# [Exercise directions]
Below is a listing from which only part is wanted; return exactly the lines from the one with "- METRIC_UPDATE" up to and including the one with "### System Resources Panel".

# [Exercise materials]
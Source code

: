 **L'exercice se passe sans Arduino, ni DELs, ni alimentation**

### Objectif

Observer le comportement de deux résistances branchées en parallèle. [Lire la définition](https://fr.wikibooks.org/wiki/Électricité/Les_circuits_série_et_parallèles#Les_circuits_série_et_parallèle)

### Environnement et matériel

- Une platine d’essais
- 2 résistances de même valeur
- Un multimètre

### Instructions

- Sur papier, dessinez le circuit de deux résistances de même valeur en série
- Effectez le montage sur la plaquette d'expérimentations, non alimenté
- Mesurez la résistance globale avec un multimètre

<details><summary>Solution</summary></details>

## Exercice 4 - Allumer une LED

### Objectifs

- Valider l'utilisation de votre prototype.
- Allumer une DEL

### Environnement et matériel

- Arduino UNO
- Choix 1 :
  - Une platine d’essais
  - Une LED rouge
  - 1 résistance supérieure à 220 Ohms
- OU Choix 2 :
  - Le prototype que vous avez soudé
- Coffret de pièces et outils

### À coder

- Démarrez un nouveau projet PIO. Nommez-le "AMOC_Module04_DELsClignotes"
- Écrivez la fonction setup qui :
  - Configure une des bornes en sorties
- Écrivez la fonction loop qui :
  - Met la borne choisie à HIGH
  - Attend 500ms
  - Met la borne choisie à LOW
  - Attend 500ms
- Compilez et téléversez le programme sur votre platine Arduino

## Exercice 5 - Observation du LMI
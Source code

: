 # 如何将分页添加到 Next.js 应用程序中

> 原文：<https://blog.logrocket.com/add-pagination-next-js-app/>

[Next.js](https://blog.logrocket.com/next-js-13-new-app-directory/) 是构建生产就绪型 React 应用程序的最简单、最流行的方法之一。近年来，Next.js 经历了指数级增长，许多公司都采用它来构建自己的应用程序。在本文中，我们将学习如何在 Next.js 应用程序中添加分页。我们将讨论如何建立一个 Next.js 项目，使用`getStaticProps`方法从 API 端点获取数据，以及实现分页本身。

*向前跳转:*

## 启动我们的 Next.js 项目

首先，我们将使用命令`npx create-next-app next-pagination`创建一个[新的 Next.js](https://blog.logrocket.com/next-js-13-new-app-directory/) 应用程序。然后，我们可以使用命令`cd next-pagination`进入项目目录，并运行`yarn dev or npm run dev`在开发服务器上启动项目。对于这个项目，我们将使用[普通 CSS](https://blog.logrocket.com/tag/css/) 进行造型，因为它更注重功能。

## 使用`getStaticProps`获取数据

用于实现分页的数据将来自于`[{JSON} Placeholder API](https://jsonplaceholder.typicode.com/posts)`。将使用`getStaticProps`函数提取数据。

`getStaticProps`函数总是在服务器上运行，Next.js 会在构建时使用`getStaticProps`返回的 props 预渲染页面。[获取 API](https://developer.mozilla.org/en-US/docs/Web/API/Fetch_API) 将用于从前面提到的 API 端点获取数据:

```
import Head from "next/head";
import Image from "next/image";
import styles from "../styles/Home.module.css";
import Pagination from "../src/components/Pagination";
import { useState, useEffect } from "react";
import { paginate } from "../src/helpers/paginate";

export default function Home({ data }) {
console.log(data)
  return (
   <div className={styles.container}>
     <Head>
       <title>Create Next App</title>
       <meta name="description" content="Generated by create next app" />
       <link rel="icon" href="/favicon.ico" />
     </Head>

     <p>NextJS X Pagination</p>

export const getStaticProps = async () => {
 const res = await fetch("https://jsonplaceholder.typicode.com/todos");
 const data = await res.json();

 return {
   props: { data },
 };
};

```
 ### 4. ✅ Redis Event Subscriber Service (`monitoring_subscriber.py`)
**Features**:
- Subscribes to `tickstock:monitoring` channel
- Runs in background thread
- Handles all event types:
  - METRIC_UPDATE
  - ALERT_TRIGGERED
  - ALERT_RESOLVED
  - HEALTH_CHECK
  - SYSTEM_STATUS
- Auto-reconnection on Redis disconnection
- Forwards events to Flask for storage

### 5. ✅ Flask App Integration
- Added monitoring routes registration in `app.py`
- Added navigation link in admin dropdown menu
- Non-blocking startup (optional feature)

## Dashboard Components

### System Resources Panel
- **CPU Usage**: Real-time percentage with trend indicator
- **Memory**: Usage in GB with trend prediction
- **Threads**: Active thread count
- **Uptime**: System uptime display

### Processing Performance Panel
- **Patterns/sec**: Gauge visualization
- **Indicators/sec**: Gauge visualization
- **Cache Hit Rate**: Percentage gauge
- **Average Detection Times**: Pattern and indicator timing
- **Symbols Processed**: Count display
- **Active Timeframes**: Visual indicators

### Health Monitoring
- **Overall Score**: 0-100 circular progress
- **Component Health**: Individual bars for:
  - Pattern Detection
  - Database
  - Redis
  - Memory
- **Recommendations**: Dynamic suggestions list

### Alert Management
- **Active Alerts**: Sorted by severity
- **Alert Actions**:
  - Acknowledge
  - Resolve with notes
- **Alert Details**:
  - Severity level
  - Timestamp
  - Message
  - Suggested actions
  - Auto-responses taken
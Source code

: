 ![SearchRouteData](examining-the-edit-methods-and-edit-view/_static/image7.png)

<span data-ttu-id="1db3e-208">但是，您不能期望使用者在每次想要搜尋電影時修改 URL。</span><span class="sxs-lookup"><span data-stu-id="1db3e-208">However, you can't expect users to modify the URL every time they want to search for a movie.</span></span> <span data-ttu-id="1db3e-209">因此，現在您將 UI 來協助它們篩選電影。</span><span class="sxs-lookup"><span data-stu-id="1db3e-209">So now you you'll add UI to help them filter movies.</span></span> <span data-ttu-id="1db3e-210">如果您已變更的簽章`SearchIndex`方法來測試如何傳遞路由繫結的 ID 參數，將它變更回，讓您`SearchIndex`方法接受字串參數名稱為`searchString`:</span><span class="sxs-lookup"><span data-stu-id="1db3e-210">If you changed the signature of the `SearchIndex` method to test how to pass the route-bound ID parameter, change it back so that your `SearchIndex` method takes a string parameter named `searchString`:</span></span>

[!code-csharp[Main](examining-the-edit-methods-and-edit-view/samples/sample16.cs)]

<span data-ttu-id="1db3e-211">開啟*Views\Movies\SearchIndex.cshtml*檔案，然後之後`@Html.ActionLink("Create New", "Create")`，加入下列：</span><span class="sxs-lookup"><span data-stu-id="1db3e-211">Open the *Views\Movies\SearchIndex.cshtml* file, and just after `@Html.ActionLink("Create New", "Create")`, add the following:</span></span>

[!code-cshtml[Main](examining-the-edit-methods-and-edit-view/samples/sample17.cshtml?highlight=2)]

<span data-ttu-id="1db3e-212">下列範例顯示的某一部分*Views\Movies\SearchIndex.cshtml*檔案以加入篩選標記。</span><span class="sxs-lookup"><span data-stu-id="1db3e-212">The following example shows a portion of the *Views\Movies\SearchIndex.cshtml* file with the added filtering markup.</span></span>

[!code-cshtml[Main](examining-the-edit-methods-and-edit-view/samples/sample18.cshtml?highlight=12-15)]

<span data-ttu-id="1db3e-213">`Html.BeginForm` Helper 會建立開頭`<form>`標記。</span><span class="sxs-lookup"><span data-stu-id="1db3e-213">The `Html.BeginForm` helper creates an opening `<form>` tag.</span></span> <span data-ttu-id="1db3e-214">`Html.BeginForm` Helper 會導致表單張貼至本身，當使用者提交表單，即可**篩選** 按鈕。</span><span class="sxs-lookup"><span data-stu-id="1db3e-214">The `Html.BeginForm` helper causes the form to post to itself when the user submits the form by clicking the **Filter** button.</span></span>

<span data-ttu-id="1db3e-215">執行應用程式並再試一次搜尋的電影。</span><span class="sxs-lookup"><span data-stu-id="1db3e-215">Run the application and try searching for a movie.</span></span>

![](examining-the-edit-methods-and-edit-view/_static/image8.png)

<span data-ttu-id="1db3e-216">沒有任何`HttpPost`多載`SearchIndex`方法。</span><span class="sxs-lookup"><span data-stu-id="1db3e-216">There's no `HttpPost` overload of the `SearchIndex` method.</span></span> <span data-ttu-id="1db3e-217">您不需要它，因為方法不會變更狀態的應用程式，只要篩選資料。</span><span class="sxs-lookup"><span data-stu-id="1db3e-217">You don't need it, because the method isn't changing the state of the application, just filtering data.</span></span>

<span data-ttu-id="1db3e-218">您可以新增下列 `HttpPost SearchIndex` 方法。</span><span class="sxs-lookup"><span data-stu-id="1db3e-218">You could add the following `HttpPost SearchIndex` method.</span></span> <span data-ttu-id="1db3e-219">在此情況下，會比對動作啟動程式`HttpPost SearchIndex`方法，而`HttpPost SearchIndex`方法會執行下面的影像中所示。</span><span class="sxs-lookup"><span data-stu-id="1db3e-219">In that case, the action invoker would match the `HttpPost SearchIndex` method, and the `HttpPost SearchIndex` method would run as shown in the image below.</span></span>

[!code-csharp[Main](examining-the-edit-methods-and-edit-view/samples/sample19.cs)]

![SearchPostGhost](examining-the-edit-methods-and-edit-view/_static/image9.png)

# [Your solution]
  - METRIC_UPDATE
  - ALERT_TRIGGERED
  - ALERT_RESOLVED
  - HEALTH_CHECK
  - SYSTEM_STATUS
- Auto-reconnection on Redis disconnection
- Forwards events to Flask for storage

### 5. ✅ Flask App Integration
- Added monitoring routes registration in `app.py`
- Added navigation link in admin dropdown menu
- Non-blocking startup (optional feature)

## Dashboard Components

### System Resources Panel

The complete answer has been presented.